Below is my effort to provide an alternative argument for the Sylvester-Schur theorem that is simpler than that of Paul Erdős.

Please let me know if I made mistakes or if a point is unclear.

The argument uses the following lemma:

**lemma**: For integers $ n ge $ 9 and $ x ge 2n $::

$$ {x select n}> dfrac {x!} {(x – pi (n))!} $$

(1) For $ n ge 8 $It's easy to show that:

$$ n> ( ln n) ^ 2 $$

Note: You can find details here $ n> ( ln n) ^ 2 $

(2) For $ n ge $ 9, it follows $ (2 ln n)> 4.25506 $ and since $ n> ln n $::

$$ 2n ln (n) – left ( dfrac {n + 2} {n + 1} right) ln n – 1.25506n> 4.25506n – left ( dfrac {n + 2} {n + 1} right) ln n – 1.25506n> n $$

(3) $ 2n ln n – left ( dfrac {n + 2} {n + 1} right) ln n – 1.25506n> ( ln n) ^ 2 $

(4) $ (2n-1) – dfrac {1.25506n} { ln n}> ln n + dfrac {1} {n + 1} $

(5) Multiply $ n + 1 $ on both sides

$$ (n + 1) left ((2n-1) – dfrac {1.25506n} { ln n} right)> (n + 1) ln n + 1 $$

(6) Multiply $ ln n $ on both sides:

$$ (n + 1) ((n-1) ln n – 1.25506n)> ( ln n) ((n + 1) ln n -n + 1) $$

(7) $ n + 1> left ( dfrac { ln n} {(n-1) ln n – 1.25506n} right) left ((n + 1) ln n – (n-1) ln e right) $

(8th) $ sqrt (n – 1 – frac {1.25506n} { ln n}) { left (2n – dfrac {1.25506n} { ln n} right) left (2n-1 – dfrac { 1.25506n} { ln n} right) points (n + 1)}> (n + 1)> sqrt (n – 1 – frac {1.25506n} { ln n}) { dfrac {n ^ {n + 1}} {e ^ {n-1}}} $

(9) Since $ n! le dfrac {n ^ {n + 1}} {e ^ {n-1}} $, it follows:

$$ sqrt (n – 1 – frac {1.25506n} { ln n}) { left (2n – dfrac {1.25506n} { ln n} right) left (2n-1 – dfrac {1.25506n} { ln n} right) points (n + 1)}> (n + 1)> sqrt (n – 1 – frac {1.25506n} { ln n}) {n!} $$

Note: See sentence here for the argument that $ n! le dfrac {n ^ {n + 1}} {e ^ {n-1}} $.

(10) Since $ x ge 2n $::

$$ left (x – dfrac {1.25506n} { ln n} right) left (x-1 – dfrac {1.25506n} { ln n} right) dots (xn + 1) ge left (2n – dfrac {1.25506n} { ln n} right) left (2n-1 – dfrac {1.25506n} { ln n} right) dots (n + 1)> n ! $$

(11) As for $ n> 1 $, $ pi (n) < dfrac {1.25506n} { ln n}: $

$$ (x- pi (n)) (x-1- pi (n)) points (n + 1)> n! $$

Note: See 3.6, Sentence 2, Corollary 1, by Rosser & Schoenfeld, 1962

(12) $ dfrac {(x) (x-1) points (x-n + 1)} {n!}> (x) (x-1) points (x- pi (n) +1) $

(13) It follows:

$$ {x choose n}> frac {x!} {(x – pi (n))!} $$

**sentence**: For integers $ n ge 9, x ge 2n $there is a prime number $ p> n $ so that $ p | dfrac {x!} {(x-n)!} $

(1) Leave $ x, n $ be integers so that $ n ge $ 9 and $ x ge 2n $.

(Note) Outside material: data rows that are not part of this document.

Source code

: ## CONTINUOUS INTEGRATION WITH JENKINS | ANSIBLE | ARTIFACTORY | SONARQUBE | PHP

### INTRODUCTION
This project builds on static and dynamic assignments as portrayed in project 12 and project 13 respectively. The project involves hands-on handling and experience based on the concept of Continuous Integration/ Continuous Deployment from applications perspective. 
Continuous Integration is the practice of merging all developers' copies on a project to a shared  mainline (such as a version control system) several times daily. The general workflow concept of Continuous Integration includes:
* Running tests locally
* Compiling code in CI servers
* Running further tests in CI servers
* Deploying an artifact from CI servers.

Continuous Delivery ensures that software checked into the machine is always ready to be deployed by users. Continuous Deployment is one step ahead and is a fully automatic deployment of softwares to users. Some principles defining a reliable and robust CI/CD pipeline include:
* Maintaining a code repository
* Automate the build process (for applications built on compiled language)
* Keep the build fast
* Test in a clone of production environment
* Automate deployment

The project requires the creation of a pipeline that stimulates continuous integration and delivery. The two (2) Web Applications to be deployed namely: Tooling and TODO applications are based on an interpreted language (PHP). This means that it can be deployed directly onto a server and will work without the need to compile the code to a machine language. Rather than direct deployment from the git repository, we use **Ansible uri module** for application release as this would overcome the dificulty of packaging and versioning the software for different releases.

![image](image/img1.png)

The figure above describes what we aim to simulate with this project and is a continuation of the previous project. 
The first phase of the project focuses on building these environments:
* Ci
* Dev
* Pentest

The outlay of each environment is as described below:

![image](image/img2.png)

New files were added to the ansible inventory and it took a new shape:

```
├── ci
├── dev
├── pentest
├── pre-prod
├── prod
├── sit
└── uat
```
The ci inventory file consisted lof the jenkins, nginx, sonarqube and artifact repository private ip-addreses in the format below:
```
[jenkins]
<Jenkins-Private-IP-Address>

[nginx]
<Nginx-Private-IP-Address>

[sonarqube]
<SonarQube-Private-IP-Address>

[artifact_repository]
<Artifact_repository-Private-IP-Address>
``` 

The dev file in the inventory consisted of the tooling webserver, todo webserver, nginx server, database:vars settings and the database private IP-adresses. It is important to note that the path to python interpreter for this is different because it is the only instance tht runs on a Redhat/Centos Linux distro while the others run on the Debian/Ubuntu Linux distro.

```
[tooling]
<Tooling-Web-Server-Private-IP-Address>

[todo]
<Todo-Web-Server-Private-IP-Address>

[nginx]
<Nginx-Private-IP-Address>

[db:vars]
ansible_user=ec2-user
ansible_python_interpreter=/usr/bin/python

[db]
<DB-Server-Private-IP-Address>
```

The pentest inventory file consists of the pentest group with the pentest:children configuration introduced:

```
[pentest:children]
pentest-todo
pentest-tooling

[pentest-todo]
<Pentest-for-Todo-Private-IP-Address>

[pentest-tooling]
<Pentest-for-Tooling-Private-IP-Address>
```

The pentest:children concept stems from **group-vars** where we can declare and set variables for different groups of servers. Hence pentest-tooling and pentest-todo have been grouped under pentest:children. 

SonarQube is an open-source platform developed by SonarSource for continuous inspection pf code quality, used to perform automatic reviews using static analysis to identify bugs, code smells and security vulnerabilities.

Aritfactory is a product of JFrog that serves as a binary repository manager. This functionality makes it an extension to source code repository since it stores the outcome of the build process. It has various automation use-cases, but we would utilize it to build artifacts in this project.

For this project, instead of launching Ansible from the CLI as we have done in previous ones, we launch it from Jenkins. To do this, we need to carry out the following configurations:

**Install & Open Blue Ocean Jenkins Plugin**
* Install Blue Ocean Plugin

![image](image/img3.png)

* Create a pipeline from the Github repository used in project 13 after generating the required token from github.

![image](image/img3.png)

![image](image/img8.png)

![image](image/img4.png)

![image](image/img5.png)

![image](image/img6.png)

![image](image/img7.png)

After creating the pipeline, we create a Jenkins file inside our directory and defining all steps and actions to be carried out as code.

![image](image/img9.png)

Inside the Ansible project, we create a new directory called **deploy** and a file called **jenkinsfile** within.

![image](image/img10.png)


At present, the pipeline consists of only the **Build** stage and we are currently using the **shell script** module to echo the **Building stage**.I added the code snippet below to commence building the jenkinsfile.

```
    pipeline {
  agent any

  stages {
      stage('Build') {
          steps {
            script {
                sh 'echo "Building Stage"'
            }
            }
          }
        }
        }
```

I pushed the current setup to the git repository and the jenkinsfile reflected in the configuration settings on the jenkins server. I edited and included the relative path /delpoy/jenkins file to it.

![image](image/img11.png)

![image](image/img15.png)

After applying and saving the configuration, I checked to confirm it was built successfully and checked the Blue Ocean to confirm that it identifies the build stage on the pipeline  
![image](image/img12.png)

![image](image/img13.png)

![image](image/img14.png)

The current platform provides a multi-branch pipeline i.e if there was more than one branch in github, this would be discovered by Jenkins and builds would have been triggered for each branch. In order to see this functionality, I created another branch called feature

(2) Suppose there is no prime number greater than $ n $ that divides $ dfrac {x!} {(x-n)!} $

(3) Leave $ text {lcm} (x-n + 1, x-n + 2, dots, x) $ be their least common multiple.

(4) It can be shown that:

$$ text {lcm} (x-n + 1, x-n + 2, dots, x) ge {x choose n} $$

Note: The argument for this can be found here

(5) From the assumption in (2) it follows:

$$ text {lcm} (x-n + 1, x-n + 2, dots, x) < dfrac {x!} {(x – pi (n))!} $$

Note: where $ pi (n) $ is the prime count function.

(6) But then we have a contradiction since e.g. $ n ge 9, x ge 2n $follows from the lemma:

$$ {x select n}> dfrac {x!} {(x – pi (n))!} $$

Feel free to let me know if a point is unclear or if there is a better way to make the same argument.